Gruß&frohes Schaffen
wMan


----------



## THE REAL TOOLKIT (19. Juni 2003)

Ganz einfach: Gar nicht.
Wenn du deine Website um jeden Preis schützen willst lade sie am besten erst gar nicht hoch.
Klar,du kannst eine tolle Rechtsklicksperre einbauen oder auch den Source mit JS verschlüsseln aber aber naja.


----------



## Fabian H (19. Juni 2003)

Genau!
Bis jetzt hab ich noch keinen wirksamen Schutz dagegen gesehen!

Und ausserdem ist HTML so einfach, dass es auch gar nicht verdient, versteckt zu werden


----------



## Marvin (19. Juni 2003)

Beim Suchen nach Rips kann man wohl nur Glück haben, wenn der Ripper zu dämlich ist, alle Hinweise auf Rip zu entfernen...
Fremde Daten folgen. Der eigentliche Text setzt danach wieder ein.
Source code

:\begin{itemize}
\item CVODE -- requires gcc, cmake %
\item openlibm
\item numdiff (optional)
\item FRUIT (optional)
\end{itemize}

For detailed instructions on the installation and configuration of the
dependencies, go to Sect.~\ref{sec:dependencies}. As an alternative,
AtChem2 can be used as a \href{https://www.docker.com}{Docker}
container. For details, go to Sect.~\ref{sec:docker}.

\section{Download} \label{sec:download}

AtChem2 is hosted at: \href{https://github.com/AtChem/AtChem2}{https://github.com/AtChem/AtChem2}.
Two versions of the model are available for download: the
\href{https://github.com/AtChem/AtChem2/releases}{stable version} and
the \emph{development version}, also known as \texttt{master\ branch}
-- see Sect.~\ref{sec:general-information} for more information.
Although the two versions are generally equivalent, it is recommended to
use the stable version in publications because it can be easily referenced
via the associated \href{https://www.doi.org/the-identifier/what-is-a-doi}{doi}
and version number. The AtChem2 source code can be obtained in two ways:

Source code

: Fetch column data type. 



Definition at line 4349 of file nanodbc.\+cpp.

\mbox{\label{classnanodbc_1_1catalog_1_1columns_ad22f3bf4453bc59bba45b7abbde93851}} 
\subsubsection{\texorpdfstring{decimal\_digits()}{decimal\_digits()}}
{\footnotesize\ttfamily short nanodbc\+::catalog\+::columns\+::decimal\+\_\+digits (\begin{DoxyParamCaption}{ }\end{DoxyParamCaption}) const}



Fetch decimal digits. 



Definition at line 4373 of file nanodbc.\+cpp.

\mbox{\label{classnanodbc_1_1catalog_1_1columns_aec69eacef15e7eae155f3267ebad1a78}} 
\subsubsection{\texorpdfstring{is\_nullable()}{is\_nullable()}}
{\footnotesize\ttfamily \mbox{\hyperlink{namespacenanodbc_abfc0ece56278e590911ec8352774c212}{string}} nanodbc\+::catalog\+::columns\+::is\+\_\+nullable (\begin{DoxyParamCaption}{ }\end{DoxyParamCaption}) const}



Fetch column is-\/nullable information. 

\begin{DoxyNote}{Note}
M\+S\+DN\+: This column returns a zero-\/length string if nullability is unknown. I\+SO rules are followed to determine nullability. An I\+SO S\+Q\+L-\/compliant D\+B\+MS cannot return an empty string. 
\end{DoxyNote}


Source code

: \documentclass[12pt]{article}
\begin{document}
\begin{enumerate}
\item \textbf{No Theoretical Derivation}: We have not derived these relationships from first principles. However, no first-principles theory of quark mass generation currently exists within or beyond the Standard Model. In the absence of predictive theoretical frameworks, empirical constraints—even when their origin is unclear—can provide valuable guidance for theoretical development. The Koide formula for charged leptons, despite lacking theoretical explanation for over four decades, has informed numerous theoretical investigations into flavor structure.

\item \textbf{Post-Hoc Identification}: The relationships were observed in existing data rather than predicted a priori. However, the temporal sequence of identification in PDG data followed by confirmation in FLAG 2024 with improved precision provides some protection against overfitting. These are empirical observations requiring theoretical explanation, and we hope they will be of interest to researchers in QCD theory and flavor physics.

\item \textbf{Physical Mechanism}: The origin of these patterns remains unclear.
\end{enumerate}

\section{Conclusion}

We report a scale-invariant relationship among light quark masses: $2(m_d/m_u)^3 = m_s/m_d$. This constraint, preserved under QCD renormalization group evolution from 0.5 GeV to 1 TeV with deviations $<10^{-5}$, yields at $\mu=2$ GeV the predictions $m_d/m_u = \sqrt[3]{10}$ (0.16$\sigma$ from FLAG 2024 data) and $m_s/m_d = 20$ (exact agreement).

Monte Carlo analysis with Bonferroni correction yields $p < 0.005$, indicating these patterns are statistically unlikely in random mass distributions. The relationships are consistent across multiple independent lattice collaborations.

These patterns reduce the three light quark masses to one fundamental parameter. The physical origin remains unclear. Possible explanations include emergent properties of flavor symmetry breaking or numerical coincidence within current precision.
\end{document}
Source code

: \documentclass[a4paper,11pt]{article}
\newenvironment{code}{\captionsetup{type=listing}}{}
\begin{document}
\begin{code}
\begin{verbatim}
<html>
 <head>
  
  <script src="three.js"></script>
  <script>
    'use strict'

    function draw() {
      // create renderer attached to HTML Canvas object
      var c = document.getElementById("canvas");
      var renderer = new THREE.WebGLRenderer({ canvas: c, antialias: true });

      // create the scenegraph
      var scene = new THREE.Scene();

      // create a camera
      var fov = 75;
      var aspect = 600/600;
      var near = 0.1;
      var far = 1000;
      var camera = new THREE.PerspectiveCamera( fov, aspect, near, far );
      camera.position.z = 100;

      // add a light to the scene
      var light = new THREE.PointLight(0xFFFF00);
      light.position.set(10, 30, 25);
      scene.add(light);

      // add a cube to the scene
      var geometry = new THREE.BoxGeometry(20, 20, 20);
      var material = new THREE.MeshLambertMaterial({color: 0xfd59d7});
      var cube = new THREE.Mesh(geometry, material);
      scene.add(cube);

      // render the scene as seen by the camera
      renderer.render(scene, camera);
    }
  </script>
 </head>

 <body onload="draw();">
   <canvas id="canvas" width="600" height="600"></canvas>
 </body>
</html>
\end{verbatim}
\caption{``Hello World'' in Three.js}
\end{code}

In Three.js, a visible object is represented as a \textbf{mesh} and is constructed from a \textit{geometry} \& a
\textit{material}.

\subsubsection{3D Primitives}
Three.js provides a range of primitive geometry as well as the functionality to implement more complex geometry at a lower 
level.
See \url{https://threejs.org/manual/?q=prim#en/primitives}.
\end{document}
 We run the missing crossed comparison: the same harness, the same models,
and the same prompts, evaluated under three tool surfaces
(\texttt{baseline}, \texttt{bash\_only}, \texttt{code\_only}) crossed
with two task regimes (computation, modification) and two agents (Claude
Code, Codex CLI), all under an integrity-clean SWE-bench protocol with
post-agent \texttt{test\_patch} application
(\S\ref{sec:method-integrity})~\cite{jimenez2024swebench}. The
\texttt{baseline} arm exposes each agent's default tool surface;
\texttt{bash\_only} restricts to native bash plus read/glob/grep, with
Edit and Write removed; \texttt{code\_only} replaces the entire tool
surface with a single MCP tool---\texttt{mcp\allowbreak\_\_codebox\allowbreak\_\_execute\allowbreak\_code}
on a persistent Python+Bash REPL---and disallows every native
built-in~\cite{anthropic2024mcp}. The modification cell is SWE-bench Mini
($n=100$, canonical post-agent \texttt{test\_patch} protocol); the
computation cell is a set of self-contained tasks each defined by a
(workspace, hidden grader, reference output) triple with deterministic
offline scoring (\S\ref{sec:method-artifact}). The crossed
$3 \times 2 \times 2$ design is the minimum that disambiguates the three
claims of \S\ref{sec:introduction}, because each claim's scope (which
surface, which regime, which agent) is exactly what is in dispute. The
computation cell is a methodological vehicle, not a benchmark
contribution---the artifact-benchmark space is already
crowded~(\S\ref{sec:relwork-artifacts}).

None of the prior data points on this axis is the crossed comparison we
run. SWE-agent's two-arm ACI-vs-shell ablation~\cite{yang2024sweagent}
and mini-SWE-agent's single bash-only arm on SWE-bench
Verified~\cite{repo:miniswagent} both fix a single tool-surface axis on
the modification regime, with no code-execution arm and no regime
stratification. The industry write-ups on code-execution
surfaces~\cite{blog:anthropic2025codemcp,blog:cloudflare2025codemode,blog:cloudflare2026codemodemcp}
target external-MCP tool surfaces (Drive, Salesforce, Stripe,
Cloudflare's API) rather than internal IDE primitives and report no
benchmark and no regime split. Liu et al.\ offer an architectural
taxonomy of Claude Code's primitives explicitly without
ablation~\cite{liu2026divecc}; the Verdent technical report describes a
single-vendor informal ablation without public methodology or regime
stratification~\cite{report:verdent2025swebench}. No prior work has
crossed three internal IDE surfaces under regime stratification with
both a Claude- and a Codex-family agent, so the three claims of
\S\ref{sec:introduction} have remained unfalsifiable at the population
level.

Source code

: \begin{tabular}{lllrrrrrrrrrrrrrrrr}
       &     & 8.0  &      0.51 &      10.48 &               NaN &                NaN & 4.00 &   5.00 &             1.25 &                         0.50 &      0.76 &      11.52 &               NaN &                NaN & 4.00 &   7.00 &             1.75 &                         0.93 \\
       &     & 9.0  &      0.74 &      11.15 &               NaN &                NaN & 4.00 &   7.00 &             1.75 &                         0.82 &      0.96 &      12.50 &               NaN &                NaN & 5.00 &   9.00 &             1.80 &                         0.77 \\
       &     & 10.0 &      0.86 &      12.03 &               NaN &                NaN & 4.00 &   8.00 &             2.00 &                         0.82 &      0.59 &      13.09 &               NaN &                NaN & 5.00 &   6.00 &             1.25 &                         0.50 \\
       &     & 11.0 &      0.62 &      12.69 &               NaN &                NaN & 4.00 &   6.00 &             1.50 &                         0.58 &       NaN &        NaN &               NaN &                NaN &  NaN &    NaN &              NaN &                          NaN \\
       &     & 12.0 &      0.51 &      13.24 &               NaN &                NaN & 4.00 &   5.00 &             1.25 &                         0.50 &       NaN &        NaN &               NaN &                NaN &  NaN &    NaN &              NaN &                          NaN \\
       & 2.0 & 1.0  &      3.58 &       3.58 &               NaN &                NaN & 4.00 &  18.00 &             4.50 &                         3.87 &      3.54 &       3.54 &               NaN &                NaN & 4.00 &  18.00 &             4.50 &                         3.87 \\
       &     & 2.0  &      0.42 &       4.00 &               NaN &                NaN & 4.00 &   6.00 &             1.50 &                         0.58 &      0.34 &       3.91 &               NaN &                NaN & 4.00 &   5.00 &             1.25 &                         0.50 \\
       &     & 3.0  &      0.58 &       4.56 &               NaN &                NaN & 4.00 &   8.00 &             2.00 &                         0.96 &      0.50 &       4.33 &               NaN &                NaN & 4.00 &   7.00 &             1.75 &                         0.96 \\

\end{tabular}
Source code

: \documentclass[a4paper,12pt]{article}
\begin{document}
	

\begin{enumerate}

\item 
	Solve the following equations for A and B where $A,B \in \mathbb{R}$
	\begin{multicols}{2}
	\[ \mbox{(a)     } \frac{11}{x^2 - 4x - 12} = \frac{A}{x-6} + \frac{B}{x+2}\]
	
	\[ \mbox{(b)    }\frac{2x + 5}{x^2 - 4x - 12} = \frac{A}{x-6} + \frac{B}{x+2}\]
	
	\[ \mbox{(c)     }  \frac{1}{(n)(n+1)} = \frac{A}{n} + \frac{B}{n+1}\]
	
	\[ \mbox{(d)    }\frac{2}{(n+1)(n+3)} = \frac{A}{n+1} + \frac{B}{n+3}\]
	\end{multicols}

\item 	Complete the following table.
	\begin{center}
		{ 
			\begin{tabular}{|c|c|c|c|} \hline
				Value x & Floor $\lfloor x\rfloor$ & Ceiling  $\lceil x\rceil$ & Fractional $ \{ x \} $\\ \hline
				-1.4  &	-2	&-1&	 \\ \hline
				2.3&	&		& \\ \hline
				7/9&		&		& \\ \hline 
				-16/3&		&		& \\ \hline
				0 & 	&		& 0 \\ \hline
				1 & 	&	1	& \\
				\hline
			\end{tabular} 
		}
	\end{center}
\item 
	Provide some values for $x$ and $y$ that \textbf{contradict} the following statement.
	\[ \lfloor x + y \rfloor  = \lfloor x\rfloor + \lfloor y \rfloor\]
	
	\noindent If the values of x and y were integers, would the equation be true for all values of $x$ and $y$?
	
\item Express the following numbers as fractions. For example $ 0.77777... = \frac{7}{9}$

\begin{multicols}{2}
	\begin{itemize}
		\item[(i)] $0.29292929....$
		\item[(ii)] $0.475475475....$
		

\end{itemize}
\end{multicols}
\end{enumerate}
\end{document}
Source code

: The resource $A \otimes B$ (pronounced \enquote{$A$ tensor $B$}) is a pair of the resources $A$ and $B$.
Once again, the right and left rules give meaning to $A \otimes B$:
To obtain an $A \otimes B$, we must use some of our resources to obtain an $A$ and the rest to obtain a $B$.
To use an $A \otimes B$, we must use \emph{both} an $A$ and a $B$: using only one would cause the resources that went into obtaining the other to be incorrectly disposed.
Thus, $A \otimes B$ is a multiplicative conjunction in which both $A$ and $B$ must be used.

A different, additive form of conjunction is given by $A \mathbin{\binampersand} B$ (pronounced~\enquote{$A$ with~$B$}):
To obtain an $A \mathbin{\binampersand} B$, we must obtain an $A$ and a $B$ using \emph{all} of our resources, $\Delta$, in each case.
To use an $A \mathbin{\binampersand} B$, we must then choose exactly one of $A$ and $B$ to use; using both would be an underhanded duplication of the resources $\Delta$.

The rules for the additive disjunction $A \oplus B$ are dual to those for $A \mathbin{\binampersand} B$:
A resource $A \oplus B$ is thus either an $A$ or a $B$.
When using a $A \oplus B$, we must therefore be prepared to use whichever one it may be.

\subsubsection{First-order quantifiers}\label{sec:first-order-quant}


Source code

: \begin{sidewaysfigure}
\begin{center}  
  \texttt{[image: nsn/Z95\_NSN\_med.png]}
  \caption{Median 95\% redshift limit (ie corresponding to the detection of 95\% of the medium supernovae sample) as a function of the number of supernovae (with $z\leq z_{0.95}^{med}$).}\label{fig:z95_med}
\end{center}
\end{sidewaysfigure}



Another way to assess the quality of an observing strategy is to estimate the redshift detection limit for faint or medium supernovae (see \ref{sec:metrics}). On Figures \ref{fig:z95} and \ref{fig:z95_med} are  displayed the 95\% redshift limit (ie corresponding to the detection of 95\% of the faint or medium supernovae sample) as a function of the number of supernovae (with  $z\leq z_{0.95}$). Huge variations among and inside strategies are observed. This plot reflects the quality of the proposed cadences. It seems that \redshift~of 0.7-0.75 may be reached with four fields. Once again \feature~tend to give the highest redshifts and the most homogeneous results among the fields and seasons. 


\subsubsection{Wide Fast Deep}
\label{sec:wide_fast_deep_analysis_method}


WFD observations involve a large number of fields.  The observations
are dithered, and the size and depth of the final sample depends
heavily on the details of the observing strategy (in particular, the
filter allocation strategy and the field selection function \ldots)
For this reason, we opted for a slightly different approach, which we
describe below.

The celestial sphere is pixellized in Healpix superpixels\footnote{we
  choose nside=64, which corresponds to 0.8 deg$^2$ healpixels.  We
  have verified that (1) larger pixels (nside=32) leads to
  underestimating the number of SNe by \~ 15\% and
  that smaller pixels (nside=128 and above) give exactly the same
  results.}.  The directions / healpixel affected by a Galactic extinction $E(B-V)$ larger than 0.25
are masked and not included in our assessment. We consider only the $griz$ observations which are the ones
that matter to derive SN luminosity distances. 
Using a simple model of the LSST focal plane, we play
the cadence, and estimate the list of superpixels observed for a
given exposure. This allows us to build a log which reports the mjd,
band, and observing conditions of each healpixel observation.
Tu z.B. einfach eine Zeile irgendwo in deinen Quelltext rein, am Besten direkt an den Anfang:

<div style="display:none;">Diese Seite wurde von Hans Mustermann (bzw. dein Name) geschrieben.</div>.

Verwendet der Ripper nen WYSIWYG-Editor und hat keine Ahnung vom Quellcode, wird er diesen nicht angezeigten Inhalt drin lassen, weil er nicht weiß dass er existiert. Dann suchst du nach deinem Namen bei Google, und wenn die Seite bei Google schon aufgenommen ist, wirst du fündig.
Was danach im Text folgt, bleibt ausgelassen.